Reading: Canon Slade

For the first time this afternoon, I read one of my stories at a public event!

Alongside Laurette Evans, Julia Hewitt, Stella Pye and Phil Isherwood, I read non-genre short story ‘The Medal’.

‘The Medal’ is the first in a sequence of three linked stories – I also have fourth and fifth stories planned but not yet written. The stories explore events surrounding a pivotal moment in the lives of three individuals, investigating the different perspectives and opinions that are experienced by each person. The ‘medal’ itself is based upon an object from real life, but it’s been brought forward thirty years from the Falklands War to the current conflict in Afghanistan. Here’s the real-world version…

And here’s the prose version, introduced in the first paragraph of ‘The Medal’…

It is a medal, of sorts, a three inch circle of dirty yellow brass with a coin in the middle where the firing pin used to be. At the top of the medal is another hole, but this one is smaller and threaded with a leather cord that smells like my school shoes when they get wet. Dad said that the soldiers used to make these when they got bored using the ends of old Russian artillery shells, and this one was used by the people he was fighting to make something called an eye-ee-dee. He said he lost a friend who tried to disarm it.

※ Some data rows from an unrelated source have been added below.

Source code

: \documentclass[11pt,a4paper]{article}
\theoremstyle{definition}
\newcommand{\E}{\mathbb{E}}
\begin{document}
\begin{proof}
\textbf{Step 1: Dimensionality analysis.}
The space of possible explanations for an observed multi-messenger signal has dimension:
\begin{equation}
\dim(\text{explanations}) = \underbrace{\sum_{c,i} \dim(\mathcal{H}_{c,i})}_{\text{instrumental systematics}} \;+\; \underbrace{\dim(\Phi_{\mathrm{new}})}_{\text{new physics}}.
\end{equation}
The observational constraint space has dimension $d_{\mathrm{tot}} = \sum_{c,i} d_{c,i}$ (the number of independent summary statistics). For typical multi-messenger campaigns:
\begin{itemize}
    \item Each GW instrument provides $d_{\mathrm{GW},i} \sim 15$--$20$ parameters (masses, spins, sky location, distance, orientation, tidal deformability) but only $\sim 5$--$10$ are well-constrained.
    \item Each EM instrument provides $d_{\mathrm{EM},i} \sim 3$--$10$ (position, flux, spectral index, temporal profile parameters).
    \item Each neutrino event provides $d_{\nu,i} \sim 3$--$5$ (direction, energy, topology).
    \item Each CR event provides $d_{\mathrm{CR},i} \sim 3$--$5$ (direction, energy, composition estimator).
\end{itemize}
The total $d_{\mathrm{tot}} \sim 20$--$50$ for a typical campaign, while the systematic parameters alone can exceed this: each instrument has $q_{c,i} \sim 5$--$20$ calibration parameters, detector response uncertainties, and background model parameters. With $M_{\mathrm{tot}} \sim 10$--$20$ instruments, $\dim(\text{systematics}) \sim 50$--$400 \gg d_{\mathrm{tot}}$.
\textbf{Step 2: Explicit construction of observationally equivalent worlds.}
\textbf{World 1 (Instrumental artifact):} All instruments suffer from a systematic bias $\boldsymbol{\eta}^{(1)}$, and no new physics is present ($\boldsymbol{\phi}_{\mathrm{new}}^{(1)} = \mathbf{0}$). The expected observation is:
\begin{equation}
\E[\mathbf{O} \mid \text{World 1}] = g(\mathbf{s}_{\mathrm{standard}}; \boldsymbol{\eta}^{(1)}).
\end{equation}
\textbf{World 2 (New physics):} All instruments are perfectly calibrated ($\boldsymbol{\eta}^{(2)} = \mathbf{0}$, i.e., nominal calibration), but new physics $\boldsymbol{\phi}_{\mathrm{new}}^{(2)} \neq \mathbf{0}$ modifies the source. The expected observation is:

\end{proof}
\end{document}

I’m still undecided whether to send this story to a magazine, but I’m holding back on publishing it to this blog (at least for the moment) because of first publication rights. If you’d like to see the full version, just drop me an email.

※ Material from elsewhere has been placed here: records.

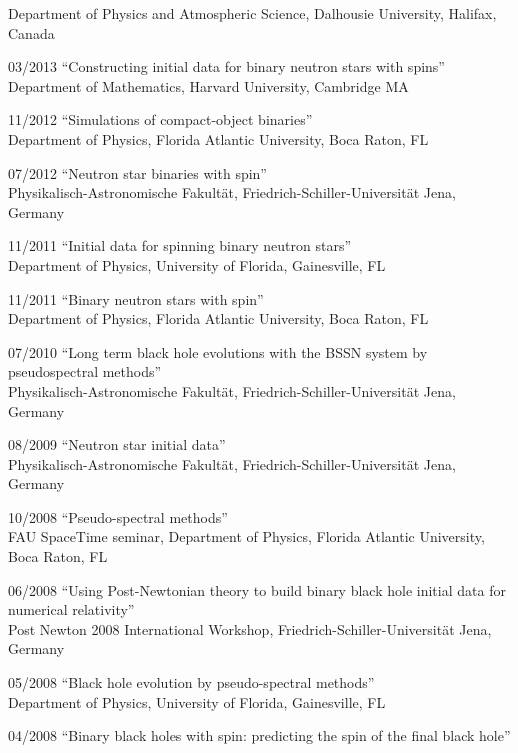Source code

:\documentclass[11pt]{article}
\begin{document}
\begin{list}{}{\leftmargin=5em =1.5em \rightmargin=-8em =7em}
		{Department of Physics and Atmospheric Science},
		{Dalhousie University, Halifax,\\}
		 Canada
\item[03/2013]	``Constructing initial data for binary neutron stars with 
		spins''\\
		{Department of Mathematics},
		{Harvard University, Cambridge MA}
\item[11/2012]	``Simulations of compact-object binaries''\\
		{Department of Physics},
		{Florida Atlantic University, Boca Raton, FL}
\item[07/2012]	``Neutron star binaries with spin''\\
		{Physikalisch-Astronomische Fakult\"at},
		{Friedrich-Schiller-Universit\"at Jena, Germany}
\item[11/2011]	``Initial data for spinning binary neutron stars''\\
		{Department of Physics},
		{University of Florida, Gainesville, FL}
\item[11/2011]	``Binary neutron stars with spin''\\
		{Department of Physics},
		{Florida Atlantic University, Boca Raton, FL}
\item[07/2010]	``Long term black hole evolutions with the BSSN system by
		pseudospectral methods''\\
		{Physikalisch-Astronomische Fakult\"at},
		{Friedrich-Schiller-Universit\"at Jena, Germany}
\item[08/2009]	``Neutron star initial data''\\
		{Physikalisch-Astronomische Fakult\"at},
		{Friedrich-Schiller-Universit\"at Jena, Germany}
\item[10/2008]	``Pseudo-spectral methods''\\
		{FAU SpaceTime seminar, Department of Physics},
		{Florida Atlantic University, Boca Raton, FL}
\item[06/2008]	``Using Post-Newtonian theory to build binary black
                    hole initial data for numerical relativity''\\
		{Post Newton 2008 International Workshop},
		{Friedrich-Schiller-Universit\"at Jena, Germany}
\item[05/2008]	``Black hole evolution by pseudo-spectral methods''\\
		{Department of Physics},
		{University of Florida, Gainesville, FL}
\item[04/2008]	``Binary black holes with spin: predicting the spin of
		    the final black hole''\\

\end{list}
\end{document}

This is the first time I’ve read my own prose outside of a writers’ group or class. It was nerve-wracking and exciting all at the same time!

The reading was given to an adult audience inside the chapel at Canon Slade School

This was a strange experience, because part of the story reads…

Downstairs, I hear Mum’s voice, ‘Three bloody tours over there!’

She shouldn’t be swearing in front of the Chaplain.

Then a deep voice, ‘Would you like to pray?’

There’s a pause. Mum isn’t the praying kind, but then I hear the Chaplain again, ‘Lord, have mercy on all those who have made the supreme sacrifice of their lives and died in service to their country.’

Reading a line of a prayer in such an authentic setting was strangely atmospheric. And there will no doubt be certain members of my family (you know who you are!) who will appreciate this more than most!